Stored data:
..............................
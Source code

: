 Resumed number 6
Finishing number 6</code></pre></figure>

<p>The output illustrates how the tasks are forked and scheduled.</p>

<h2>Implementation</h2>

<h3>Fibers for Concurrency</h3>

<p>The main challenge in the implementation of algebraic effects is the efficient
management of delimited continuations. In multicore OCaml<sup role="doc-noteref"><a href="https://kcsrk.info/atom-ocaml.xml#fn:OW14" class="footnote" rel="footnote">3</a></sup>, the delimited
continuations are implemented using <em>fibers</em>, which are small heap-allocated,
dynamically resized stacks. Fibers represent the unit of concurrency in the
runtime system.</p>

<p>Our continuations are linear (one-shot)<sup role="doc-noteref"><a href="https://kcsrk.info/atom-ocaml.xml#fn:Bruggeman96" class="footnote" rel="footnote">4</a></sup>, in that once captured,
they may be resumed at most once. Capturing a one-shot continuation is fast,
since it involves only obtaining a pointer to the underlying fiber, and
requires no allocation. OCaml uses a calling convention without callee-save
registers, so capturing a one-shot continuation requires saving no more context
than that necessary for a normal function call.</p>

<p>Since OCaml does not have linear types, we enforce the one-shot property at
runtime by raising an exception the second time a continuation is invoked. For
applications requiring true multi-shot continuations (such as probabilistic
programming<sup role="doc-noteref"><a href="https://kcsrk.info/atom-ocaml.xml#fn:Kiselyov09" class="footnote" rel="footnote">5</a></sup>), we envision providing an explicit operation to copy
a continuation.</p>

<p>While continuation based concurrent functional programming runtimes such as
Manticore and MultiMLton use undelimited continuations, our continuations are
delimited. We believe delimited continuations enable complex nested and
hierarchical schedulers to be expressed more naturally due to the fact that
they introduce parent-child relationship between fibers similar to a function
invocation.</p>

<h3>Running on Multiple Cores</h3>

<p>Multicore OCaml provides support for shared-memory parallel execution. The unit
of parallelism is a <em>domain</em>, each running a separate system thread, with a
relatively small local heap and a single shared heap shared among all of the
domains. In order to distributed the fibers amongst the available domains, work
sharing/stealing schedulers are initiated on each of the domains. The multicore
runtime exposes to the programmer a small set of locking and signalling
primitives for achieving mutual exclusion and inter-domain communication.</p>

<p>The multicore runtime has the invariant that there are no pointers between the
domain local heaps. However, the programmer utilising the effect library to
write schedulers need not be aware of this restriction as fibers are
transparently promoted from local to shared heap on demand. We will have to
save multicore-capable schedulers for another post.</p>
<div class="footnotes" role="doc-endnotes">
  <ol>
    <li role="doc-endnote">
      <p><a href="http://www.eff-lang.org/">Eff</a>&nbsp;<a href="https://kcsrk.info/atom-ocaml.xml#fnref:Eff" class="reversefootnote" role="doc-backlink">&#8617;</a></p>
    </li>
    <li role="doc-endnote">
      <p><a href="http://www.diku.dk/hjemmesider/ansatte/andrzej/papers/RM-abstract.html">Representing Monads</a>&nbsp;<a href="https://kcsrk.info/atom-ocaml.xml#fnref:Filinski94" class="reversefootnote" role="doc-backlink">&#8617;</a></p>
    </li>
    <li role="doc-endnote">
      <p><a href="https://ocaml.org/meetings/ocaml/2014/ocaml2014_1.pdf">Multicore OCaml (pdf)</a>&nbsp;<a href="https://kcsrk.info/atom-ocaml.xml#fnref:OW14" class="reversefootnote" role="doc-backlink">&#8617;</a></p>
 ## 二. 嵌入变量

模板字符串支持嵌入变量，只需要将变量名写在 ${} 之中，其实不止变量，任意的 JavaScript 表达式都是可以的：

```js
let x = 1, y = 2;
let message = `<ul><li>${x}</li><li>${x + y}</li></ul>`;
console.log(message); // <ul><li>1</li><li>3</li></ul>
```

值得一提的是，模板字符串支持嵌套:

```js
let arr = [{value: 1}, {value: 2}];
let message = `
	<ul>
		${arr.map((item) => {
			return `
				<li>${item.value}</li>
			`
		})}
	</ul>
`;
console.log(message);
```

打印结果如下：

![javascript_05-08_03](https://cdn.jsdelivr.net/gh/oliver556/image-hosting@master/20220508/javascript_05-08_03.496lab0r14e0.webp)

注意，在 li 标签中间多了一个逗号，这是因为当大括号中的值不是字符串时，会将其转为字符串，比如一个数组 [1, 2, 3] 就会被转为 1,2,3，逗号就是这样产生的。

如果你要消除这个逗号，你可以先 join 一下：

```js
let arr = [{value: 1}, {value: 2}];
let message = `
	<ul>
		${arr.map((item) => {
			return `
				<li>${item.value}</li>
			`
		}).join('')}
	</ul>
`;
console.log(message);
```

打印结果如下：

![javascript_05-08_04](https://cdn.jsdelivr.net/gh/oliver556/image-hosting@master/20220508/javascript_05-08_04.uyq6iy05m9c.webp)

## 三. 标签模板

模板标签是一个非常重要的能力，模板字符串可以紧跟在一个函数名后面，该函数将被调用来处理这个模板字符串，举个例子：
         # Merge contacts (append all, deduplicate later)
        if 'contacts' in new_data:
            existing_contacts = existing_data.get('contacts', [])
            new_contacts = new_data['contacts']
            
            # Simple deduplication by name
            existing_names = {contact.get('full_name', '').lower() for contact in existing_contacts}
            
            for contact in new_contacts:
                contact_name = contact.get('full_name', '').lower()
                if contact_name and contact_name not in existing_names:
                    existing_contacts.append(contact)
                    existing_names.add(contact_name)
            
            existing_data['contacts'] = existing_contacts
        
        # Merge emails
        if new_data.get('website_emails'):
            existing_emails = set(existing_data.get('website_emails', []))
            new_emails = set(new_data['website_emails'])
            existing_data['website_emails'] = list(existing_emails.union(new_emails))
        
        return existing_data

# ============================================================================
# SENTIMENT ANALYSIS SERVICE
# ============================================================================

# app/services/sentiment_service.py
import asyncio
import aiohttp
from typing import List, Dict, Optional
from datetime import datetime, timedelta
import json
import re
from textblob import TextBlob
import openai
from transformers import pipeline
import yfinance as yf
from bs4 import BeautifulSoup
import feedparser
..............................
§ **WHAT THIS TASK INVOLVES**: With every line intact, print the records above again.

§ **RESULT FOR THIS EXERCISE**:
Source code

: Resumed number 6
Finishing number 6</code></pre></figure>

<p>The output illustrates how the tasks are forked and scheduled.</p>

<h2>Implementation</h2>

<h3>Fibers for Concurrency</h3>

<p>The main challenge in the implementation of algebraic effects is the efficient
management of delimited continuations. In multicore OCaml<sup role="doc-noteref"><a href="https://kcsrk.info/atom-ocaml.xml#fn:OW14" class="footnote" rel="footnote">3</a></sup>, the delimited
continuations are implemented using <em>fibers</em>, which are small heap-allocated,
dynamically resized stacks. Fibers represent the unit of concurrency in the
runtime system.</p>

<p>Our continuations are linear (one-shot)<sup role="doc-noteref"><a href="https://kcsrk.info/atom-ocaml.xml#fn:Bruggeman96" class="footnote" rel="footnote">4</a></sup>, in that once captured,
they may be resumed at most once. Capturing a one-shot continuation is fast,
since it involves only obtaining a pointer to the underlying fiber, and
requires no allocation. OCaml uses a calling convention without callee-save
registers, so capturing a one-shot continuation requires saving no more context
than that necessary for a normal function call.</p>

<p>Since OCaml does not have linear types, we enforce the one-shot property at
runtime by raising an exception the second time a continuation is invoked. For
applications requiring true multi-shot continuations (such as probabilistic
programming<sup role="doc-noteref"><a href="https://kcsrk.info/atom-ocaml.xml#fn:Kiselyov09" class="footnote" rel="footnote">5</a></sup>), we envision providing an explicit operation to copy
a continuation.</p>

<p>While continuation based concurrent functional programming runtimes such as
Manticore and MultiMLton use undelimited continuations, our continuations are
delimited. We believe delimited continuations enable complex nested and
hierarchical schedulers to be expressed more naturally due to the fact that
they introduce parent-child relationship between fibers similar to a function
invocation.</p>

<h3>Running on Multiple Cores</h3>

<p>Multicore OCaml provides support for shared-memory parallel execution. The unit
of parallelism is a <em>domain</em>, each running a separate system thread, with a
relatively small local heap and a single shared heap shared among all of the
domains. In order to distributed the fibers amongst the available domains, work
sharing/stealing schedulers are initiated on each of the domains. The multicore
runtime exposes to the programmer a small set of locking and signalling
primitives for achieving mutual exclusion and inter-domain communication.</p>

<p>The multicore runtime has the invariant that there are no pointers between the
domain local heaps. However, the programmer utilising the effect library to
write schedulers need not be aware of this restriction as fibers are
transparently promoted from local to shared heap on demand. We will have to
save multicore-capable schedulers for another post.</p>
<div class="footnotes" role="doc-endnotes">
  <ol>
    <li role="doc-endnote">
      <p><a href="http://www.eff-lang.org/">Eff</a>&nbsp;<a href="https://kcsrk.info/atom-ocaml.xml#fnref:Eff" class="reversefootnote" role="doc-backlink">&#8617;</a></p>
    </li>
    <li role="doc-endnote">
      <p><a href="http://www.diku.dk/hjemmesider/ansatte/andrzej/papers/RM-abstract.html">Representing Monads</a>&nbsp;<a href="https://kcsrk.info/atom-ocaml.xml#fnref:Filinski94" class="reversefootnote" role="doc-backlink">&#8617;</a></p>
    </li>
    <li role="doc-endnote">
      <p><a href="https://ocaml.org/meetings/ocaml/2014/ocaml2014_1.pdf">Multicore OCaml (pdf)</a>&nbsp;<a href="https://kcsrk.info/atom-ocaml.xml#fnref:OW14" class="reversefootnote" role="doc-backlink">&#8617;</a></p>
 ## 二. 嵌入变量

模板字符串支持嵌入变量，只需要将变量名写在 ${} 之中，其实不止变量，任意的 JavaScript 表达式都是可以的：

```js
let x = 1, y = 2;
let message = `<ul><li>${x}</li><li>${x + y}</li></ul>`;
console.log(message); // <ul><li>1</li><li>3</li></ul>
```

值得一提的是，模板字符串支持嵌套:

```js
let arr = [{value: 1}, {value: 2}];
let message = `
	<ul>
		${arr.map((item) => {
			return `
				<li>${item.value}</li>
			`
		})}
	</ul>
`;
console.log(message);
```

打印结果如下：

![javascript_05-08_03](https://cdn.jsdelivr.net/gh/oliver556/image-hosting@master/20220508/javascript_05-08_03.496lab0r14e0.webp)

注意，在 li 标签中间多了一个逗号，这是因为当大括号中的值不是字符串时，会将其转为字符串，比如一个数组 [1, 2, 3] 就会被转为 1,2,3，逗号就是这样产生的。

如果你要消除这个逗号，你可以先 join 一下：

```js
let arr = [{value: 1}, {value: 2}];
let message = `
	<ul>
		${arr.map((item) => {
			return `
				<li>${item.value}</li>
			`
		}).join('')}
	</ul>
`;
console.log(message);
```

打印结果如下：

![javascript_05-08_04](https://cdn.jsdelivr.net/gh/oliver556/image-hosting@master/20220508/javascript_05-08_04.uyq6iy05m9c.webp)

## 三. 标签模板

模板标签是一个非常重要的能力，模板字符串可以紧跟在一个函数名后面，该函数将被调用来处理这个模板字符串，举个例子：
         # Merge contacts (append all, deduplicate later)
        if 'contacts' in new_data:
            existing_contacts = existing_data.get('contacts', [])
            new_contacts = new_data['contacts']
            
            # Simple deduplication by name
            existing_names = {contact.get('full_name', '').lower() for contact in existing_contacts}
            
            for contact in new_contacts:
                contact_name = contact.get('full_name', '').lower()
                if contact_name and contact_name not in existing_names:
                    existing_contacts.append(contact)
                    existing_names.add(contact_name)
            
            existing_data['contacts'] = existing_contacts
        
        # Merge emails
        if new_data.get('website_emails'):
            existing_emails = set(existing_data.get('website_emails', []))
            new_emails = set(new_data['website_emails'])
            existing_data['website_emails'] = list(existing_emails.union(new_emails))
        
        return existing_data

# ============================================================================
# SENTIMENT ANALYSIS SERVICE
# ============================================================================

# app/services/sentiment_service.py
import asyncio
import aiohttp
from typing import List, Dict, Optional
from datetime import datetime, timedelta
import json
import re
from textblob import TextBlob
import openai
from transformers import pipeline
import yfinance as yf
from bs4 import BeautifulSoup
import feedparser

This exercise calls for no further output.